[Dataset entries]
· · · ·

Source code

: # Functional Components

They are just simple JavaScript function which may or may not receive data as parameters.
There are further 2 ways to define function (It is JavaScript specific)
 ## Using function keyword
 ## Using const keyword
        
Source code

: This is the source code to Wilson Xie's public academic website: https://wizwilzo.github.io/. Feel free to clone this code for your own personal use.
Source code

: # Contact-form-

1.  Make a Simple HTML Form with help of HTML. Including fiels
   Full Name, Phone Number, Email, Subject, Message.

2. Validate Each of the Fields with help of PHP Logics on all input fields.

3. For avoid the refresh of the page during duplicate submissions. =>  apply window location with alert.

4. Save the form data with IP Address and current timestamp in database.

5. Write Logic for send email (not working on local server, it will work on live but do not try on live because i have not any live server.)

· · · ·

Exercise: Starting at the line that contains "3. For avoid", transcribe every line through the last line of the entries above, exactly, and nothing else.

Worked solution:
3. For avoid the refresh of the page during duplicate submissions. =>  apply window location with alert.

4. Save the form data with IP Address and current timestamp in database.

5. Write Logic for send email (not working on local server, it will work on live but do not try on live because i have not any live server.)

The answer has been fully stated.